Per il Gruppo di intervento giuridico ci sarebbero varie controindicazioni: “A parte il potenziale stravolgimento di vaste aree del paesaggio agrario sardo, il bambù è una pianta infestante: “È un problema estirpare il bambuseto perché, se anche tagli la parte aerea, nel terreno resta un fitto intreccio di apparati radicali, per alcune specie molto robusti, che continuano a riprodursi e che è difficile eliminare”, afferma Giuseppe Brundu, botanico del dipartimento di agraria dell’università di Sassari, esperto in piante infestanti. “Occorre capire se dietro i progetti che riguardano queste coltivazioni c’è una valutazione sul rischio, legata all’ambiente in cui sono introdotte e alle finalità”.

“Forse potrebbe non bastare la realizzazione di uno scavo perimetrale attorno all’ettaro della coltivazione profondo 70 centimetri e largo almeno 50”, da dove estirpare i rizomi infestanti, come consigliano i promotori. Infatti, il bambù gigante è … una pianta ‘dura a morire’. Un plus visto che non ha parassiti naturali e non ha bisogno di agrofarmaci, ma la sua resistenza la rende difficile da estirpare.
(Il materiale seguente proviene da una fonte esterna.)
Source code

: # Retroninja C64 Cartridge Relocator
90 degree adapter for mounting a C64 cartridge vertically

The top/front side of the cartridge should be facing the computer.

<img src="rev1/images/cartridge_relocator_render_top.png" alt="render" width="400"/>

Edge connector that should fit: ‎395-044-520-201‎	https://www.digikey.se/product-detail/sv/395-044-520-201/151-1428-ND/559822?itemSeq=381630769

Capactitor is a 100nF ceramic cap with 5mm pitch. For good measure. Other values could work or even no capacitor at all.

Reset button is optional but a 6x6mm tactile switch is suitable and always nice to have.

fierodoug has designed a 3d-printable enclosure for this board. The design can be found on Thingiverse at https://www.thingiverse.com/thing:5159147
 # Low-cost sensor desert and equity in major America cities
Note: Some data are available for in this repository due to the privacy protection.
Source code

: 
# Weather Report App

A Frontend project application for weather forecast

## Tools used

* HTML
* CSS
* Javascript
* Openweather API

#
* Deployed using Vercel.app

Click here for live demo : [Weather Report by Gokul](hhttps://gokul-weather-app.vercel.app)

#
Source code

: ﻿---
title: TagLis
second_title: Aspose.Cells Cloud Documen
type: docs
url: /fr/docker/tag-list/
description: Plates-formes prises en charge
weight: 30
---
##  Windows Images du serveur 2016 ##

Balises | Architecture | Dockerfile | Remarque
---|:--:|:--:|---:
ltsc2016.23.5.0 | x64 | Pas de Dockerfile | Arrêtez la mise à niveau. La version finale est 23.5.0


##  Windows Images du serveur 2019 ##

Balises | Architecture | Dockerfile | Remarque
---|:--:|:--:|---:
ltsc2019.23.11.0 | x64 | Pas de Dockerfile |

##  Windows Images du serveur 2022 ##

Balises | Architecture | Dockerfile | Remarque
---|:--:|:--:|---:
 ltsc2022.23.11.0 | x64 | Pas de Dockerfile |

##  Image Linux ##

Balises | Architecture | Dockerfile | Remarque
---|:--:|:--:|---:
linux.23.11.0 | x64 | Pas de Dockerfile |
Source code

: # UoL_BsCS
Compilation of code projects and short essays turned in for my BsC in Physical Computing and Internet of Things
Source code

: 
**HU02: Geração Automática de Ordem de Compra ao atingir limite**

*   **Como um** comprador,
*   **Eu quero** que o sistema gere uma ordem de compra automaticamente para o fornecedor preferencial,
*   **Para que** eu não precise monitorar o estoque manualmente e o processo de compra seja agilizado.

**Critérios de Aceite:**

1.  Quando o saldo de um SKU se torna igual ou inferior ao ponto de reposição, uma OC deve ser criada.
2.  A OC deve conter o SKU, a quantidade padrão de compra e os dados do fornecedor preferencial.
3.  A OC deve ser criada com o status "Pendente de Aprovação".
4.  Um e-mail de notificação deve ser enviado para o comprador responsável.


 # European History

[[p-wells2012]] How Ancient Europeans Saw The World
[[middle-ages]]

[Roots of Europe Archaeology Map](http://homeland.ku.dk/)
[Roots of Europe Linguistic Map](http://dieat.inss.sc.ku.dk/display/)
I rizomi continuano a gettare polloni e tendono ad espandersi nei terreni vicini. Per contenere la crescita è bene scavare un fosso intorno al campo, bastano 60-80 centimetri. Ma se dopo qualche anno si decidesse di cambiare coltura bisognerà ingaggiare una dura lotta col bambù. I metodi per disfarsene sono tre. Primo, tagliare tutte le canne e i germogli ad ogni primavera finché i rizomi non muoiano. Due, tagliare le canne e distruggere i rizomi meccanicamente. Tre, utilizzare massicce quantità di disseccante. Ineludibile la necessità di grandi quantitativi d’acqua nei primi 3-4 anni di vita: 40-50 metri cubi per ettaro ogni mese, per buona parte dell’anno. Circa 4-500 metri cubi d’acqua per ettaro all’anno. Non poco. In Sardegna sono stati realizzati i primi bambuseti, a Nule, Mamoiada e Sorgono, mentre altri ancora stanno per partire a Fordongianus, Castiadas e Tortolì. Sarebbe il caso che la Regione autonoma della Sardegna (Assessorati della difesa dell’ambiente e dell’agricoltura, Enti sperimentali e di gestione in campo agricolo) facesse le sue verifiche preventive e desse le sue indicazioni al settore agricolo, prima che capitino eventuali malaugurati pasticci. Qualcuno si ricorda che cosa è successo agli allevamenti di castorino, le ormai comuni nutrie?”.